The conventional 3D dynamic human reconstruction methods are heavily dependent on data captured by a significant number of cameras in a controlled environment. This causes issues with the democratization of 3D human reconstruction for emerging technologies that required digital virtual humans. To address this, the second contribution of the thesis explores 3D human reconstruction from a single image. Previous approaches have limited performance on clothing and hair reconstruction and consistent reconstruction for different views. So, this part of the thesis addresses novel multi-view loss function and a new dataset consisting of realistic image-3D human model pairs with clothing and hair details.

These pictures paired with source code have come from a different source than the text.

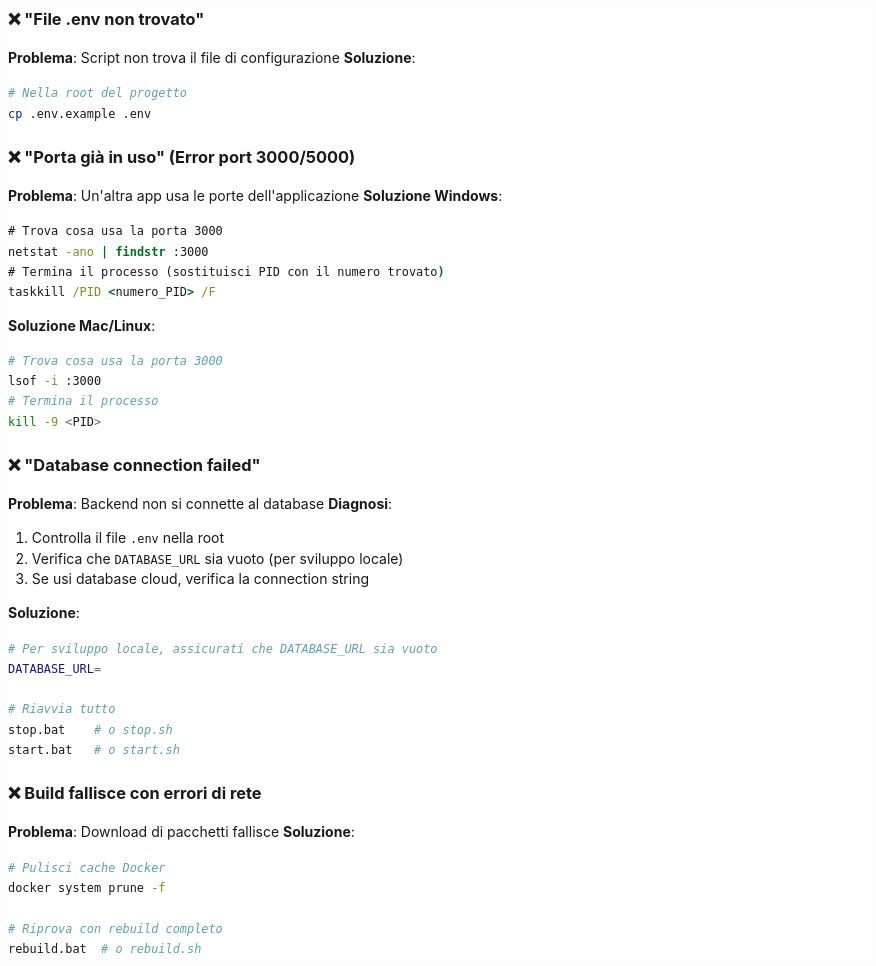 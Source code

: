 ### ❌ "File .env non trovato"  
**Problema**: Script non trova il file di configurazione
**Soluzione**:
```bash
# Nella root del progetto
cp .env.example .env
```

### ❌ "Porta già in uso" (Error port 3000/5000)
**Problema**: Un'altra app usa le porte dell'applicazione
**Soluzione Windows**:
```cmd
# Trova cosa usa la porta 3000
netstat -ano | findstr :3000
# Termina il processo (sostituisci PID con il numero trovato)
taskkill /PID <numero_PID> /F
```

**Soluzione Mac/Linux**:
```bash
# Trova cosa usa la porta 3000
lsof -i :3000
# Termina il processo
kill -9 <PID>
```

### ❌ "Database connection failed"
**Problema**: Backend non si connette al database
**Diagnosi**:
1. Controlla il file `.env` nella root
2. Verifica che `DATABASE_URL` sia vuoto (per sviluppo locale)
3. Se usi database cloud, verifica la connection string

**Soluzione**:
```bash
# Per sviluppo locale, assicurati che DATABASE_URL sia vuoto
DATABASE_URL=

# Riavvia tutto
stop.bat    # o stop.sh
start.bat   # o start.sh
```

### ❌ Build fallisce con errori di rete
**Problema**: Download di pacchetti fallisce
**Soluzione**:
```bash
# Pulisci cache Docker
docker system prune -f

# Riprova con rebuild completo
rebuild.bat  # o rebuild.sh
```
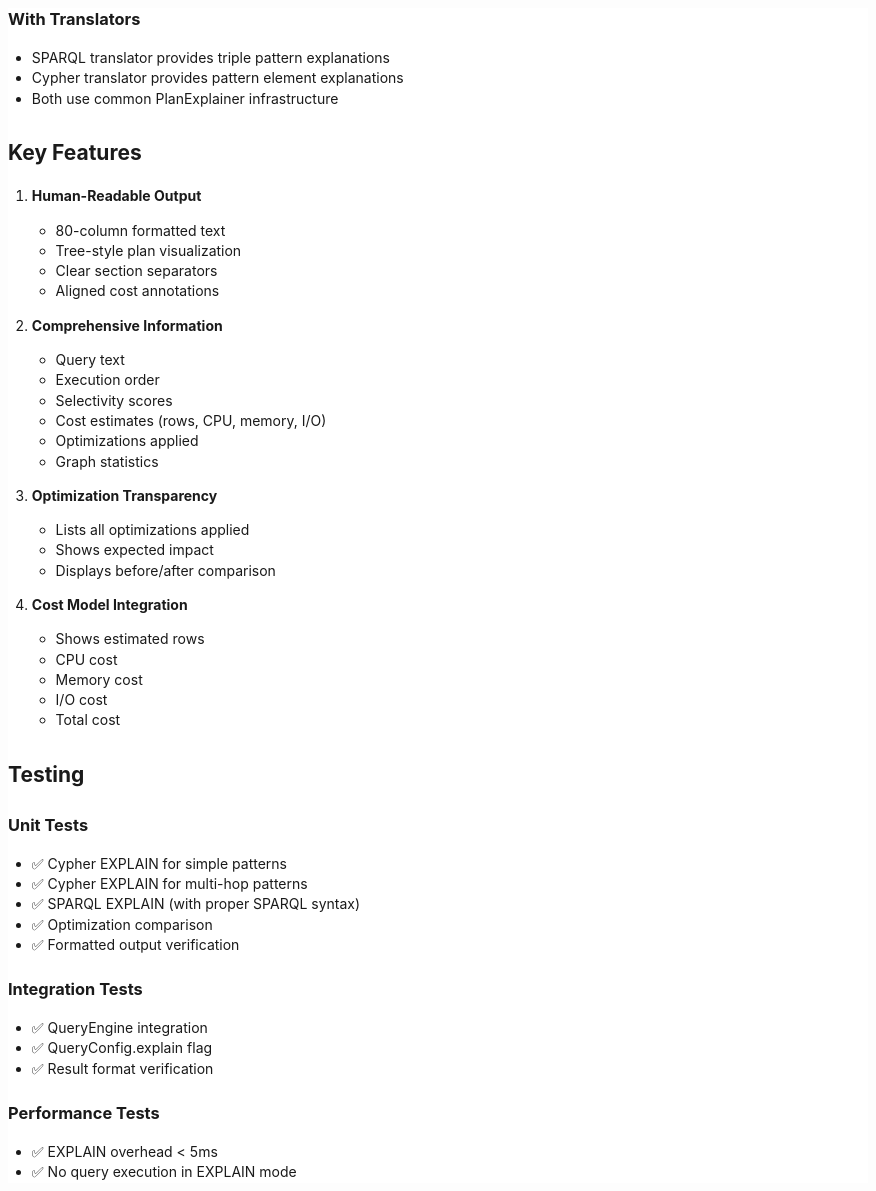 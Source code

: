 ### With Translators
- SPARQL translator provides triple pattern explanations
- Cypher translator provides pattern element explanations
- Both use common PlanExplainer infrastructure

## Key Features

1. **Human-Readable Output**
   - 80-column formatted text
   - Tree-style plan visualization
   - Clear section separators
   - Aligned cost annotations

2. **Comprehensive Information**
   - Query text
   - Execution order
   - Selectivity scores
   - Cost estimates (rows, CPU, memory, I/O)
   - Optimizations applied
   - Graph statistics

3. **Optimization Transparency**
   - Lists all optimizations applied
   - Shows expected impact
   - Displays before/after comparison

4. **Cost Model Integration**
   - Shows estimated rows
   - CPU cost
   - Memory cost
   - I/O cost
   - Total cost

## Testing

### Unit Tests
- ✅ Cypher EXPLAIN for simple patterns
- ✅ Cypher EXPLAIN for multi-hop patterns
- ✅ SPARQL EXPLAIN (with proper SPARQL syntax)
- ✅ Optimization comparison
- ✅ Formatted output verification

### Integration Tests
- ✅ QueryEngine integration
- ✅ QueryConfig.explain flag
- ✅ Result format verification

### Performance Tests
- ✅ EXPLAIN overhead < 5ms
- ✅ No query execution in EXPLAIN mode
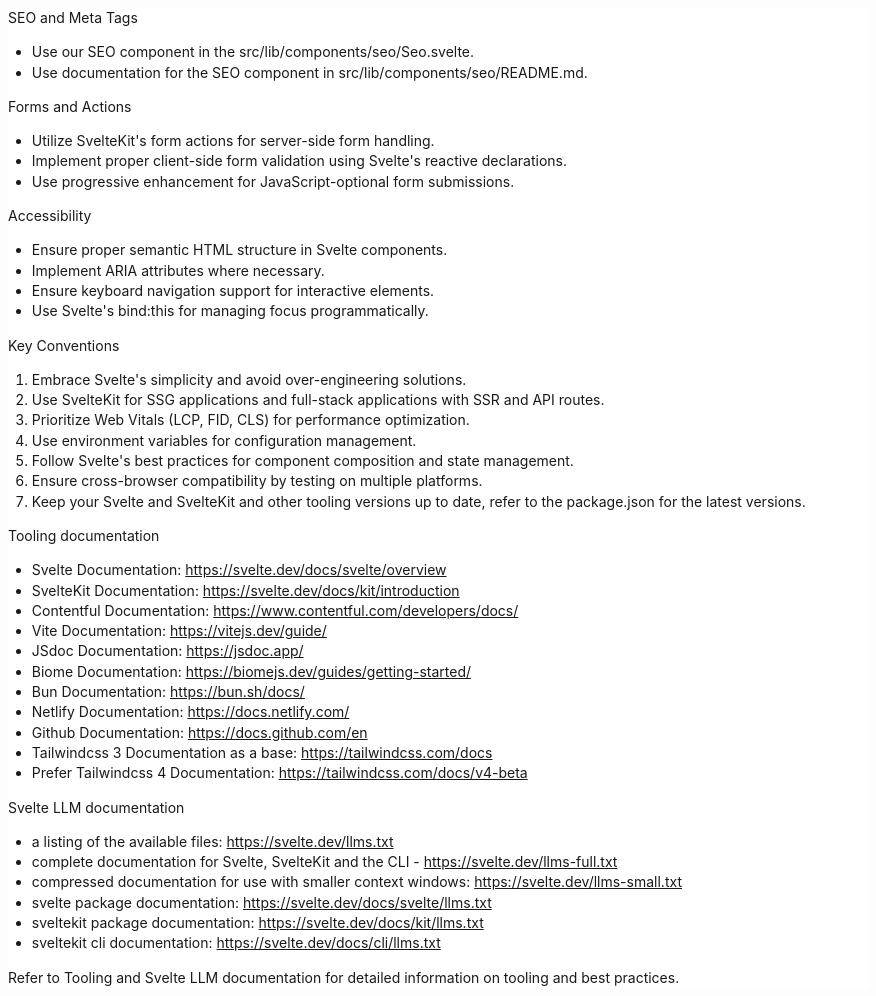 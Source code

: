 SEO and Meta Tags

- Use our SEO component in the src/lib/components/seo/Seo.svelte.
- Use documentation for the SEO component in src/lib/components/seo/README.md.

Forms and Actions

- Utilize SvelteKit's form actions for server-side form handling.
- Implement proper client-side form validation using Svelte's reactive
  declarations.
- Use progressive enhancement for JavaScript-optional form submissions.

Accessibility

- Ensure proper semantic HTML structure in Svelte components.
- Implement ARIA attributes where necessary.
- Ensure keyboard navigation support for interactive elements.
- Use Svelte's bind:this for managing focus programmatically.

Key Conventions

1. Embrace Svelte's simplicity and avoid over-engineering solutions.
2. Use SvelteKit for SSG applications and full-stack applications with SSR and
   API routes.
3. Prioritize Web Vitals (LCP, FID, CLS) for performance optimization.
4. Use environment variables for configuration management.
5. Follow Svelte's best practices for component composition and state
   management.
6. Ensure cross-browser compatibility by testing on multiple platforms.
7. Keep your Svelte and SvelteKit and other tooling versions up to date, refer
   to the package.json for the latest versions.

Tooling documentation

- Svelte Documentation: https://svelte.dev/docs/svelte/overview
- SvelteKit Documentation: https://svelte.dev/docs/kit/introduction
- Contentful Documentation: https://www.contentful.com/developers/docs/
- Vite Documentation: https://vitejs.dev/guide/
- JSdoc Documentation: https://jsdoc.app/
- Biome Documentation: https://biomejs.dev/guides/getting-started/
- Bun Documentation: https://bun.sh/docs/
- Netlify Documentation: https://docs.netlify.com/
- Github Documentation: https://docs.github.com/en
- Tailwindcss 3 Documentation as a base: https://tailwindcss.com/docs
- Prefer Tailwindcss 4 Documentation: https://tailwindcss.com/docs/v4-beta

Svelte LLM documentation

- a listing of the available files: https://svelte.dev/llms.txt
- complete documentation for Svelte, SvelteKit and the CLI -
  https://svelte.dev/llms-full.txt
- compressed documentation for use with smaller context windows:
  https://svelte.dev/llms-small.txt
- svelte package documentation: https://svelte.dev/docs/svelte/llms.txt
- sveltekit package documentation: https://svelte.dev/docs/kit/llms.txt
- sveltekit cli documentation: https://svelte.dev/docs/cli/llms.txt

Refer to Tooling and Svelte LLM documentation for detailed information on
tooling and best practices.
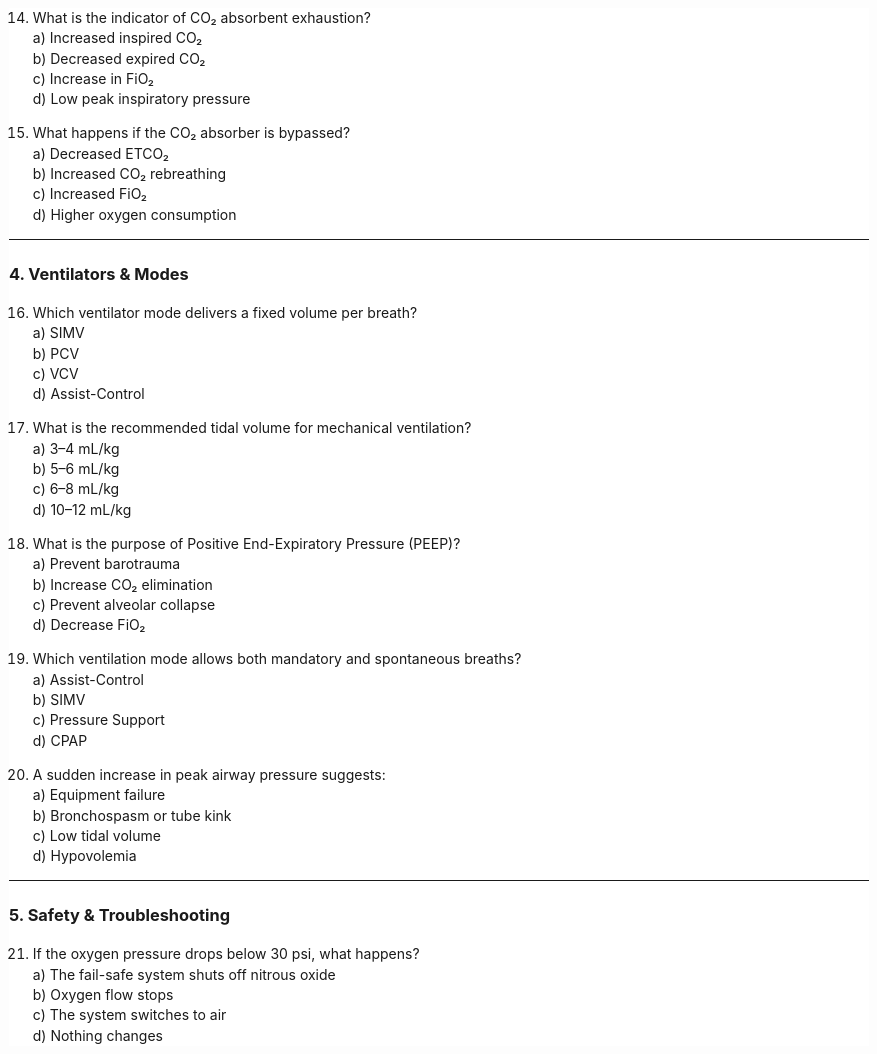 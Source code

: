 14. What is the indicator of CO₂ absorbent exhaustion?  
    a) Increased inspired CO₂  
    b) Decreased expired CO₂  
    c) Increase in FiO₂  
    d) Low peak inspiratory pressure  

15. What happens if the CO₂ absorber is bypassed?  
    a) Decreased ETCO₂  
    b) Increased CO₂ rebreathing  
    c) Increased FiO₂  
    d) Higher oxygen consumption  

---

### **4. Ventilators & Modes**  

16. Which ventilator mode delivers a fixed volume per breath?  
    a) SIMV  
    b) PCV  
    c) VCV  
    d) Assist-Control  

17. What is the recommended tidal volume for mechanical ventilation?  
    a) 3–4 mL/kg  
    b) 5–6 mL/kg  
    c) 6–8 mL/kg  
    d) 10–12 mL/kg  

18. What is the purpose of Positive End-Expiratory Pressure (PEEP)?  
    a) Prevent barotrauma  
    b) Increase CO₂ elimination  
    c) Prevent alveolar collapse  
    d) Decrease FiO₂  

19. Which ventilation mode allows both mandatory and spontaneous breaths?  
    a) Assist-Control  
    b) SIMV  
    c) Pressure Support  
    d) CPAP  

20. A sudden increase in peak airway pressure suggests:  
    a) Equipment failure  
    b) Bronchospasm or tube kink  
    c) Low tidal volume  
    d) Hypovolemia  

---

### **5. Safety & Troubleshooting**  

21. If the oxygen pressure drops below 30 psi, what happens?  
    a) The fail-safe system shuts off nitrous oxide  
    b) Oxygen flow stops  
    c) The system switches to air  
    d) Nothing changes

The outcome of this research outperforms the state-of-the-art methods on both synthetic and real datasets, and shows the possibility of 3D human avatar generation from a single image.
Significant effort has previously been devoted for single-image 3D human reconstruction; however, real humans are dynamic and state-of-the-art approaches often fail to achieve temporally consistent and high-resolution 3D human reconstruction from an unconstrained monocular video. To address this problem, the fourth contribution of the thesis explores a novel temporal consistency function and a hybrid neural feature embedding. The output of this research outperforms state-of-the-art methods enabling temporally consistent 3D human reconstruction.
Conventional dynamic human character generation methods consist of two main parts, namely reconstruction, and rendering of 3D humans. In this case, reconstruction has to be as accurate as possible so that texture rendering can be applied using traditional computer graphics methods. In the majority of this thesis, the task is to replace the reconstruction part of the conventional capturing method with deep learning-based techniques that require only one camera. However, the fifth contribution of the thesis explores the possibility of realistic human avatar rendering with a coarse geometry estimation using a neural rendering module instead of a traditional rendering pipeline. For this purpose, a coarse geometry of the subject is estimated from a monocular video and the final rendering of a person in an arbitrary pose is predicted using a neural rendering module. Furthermore, in the final chapter, a novel weakly-supervised training methodology is proposed which requires only a few frames of the subject in natural poses.
The presented research advances the field of 3D human reconstruction and rendering from unconstrained videos. Finally, the outcome of the thesis is an important step towards creating realistic, animatable human avatars from unconstrained videos.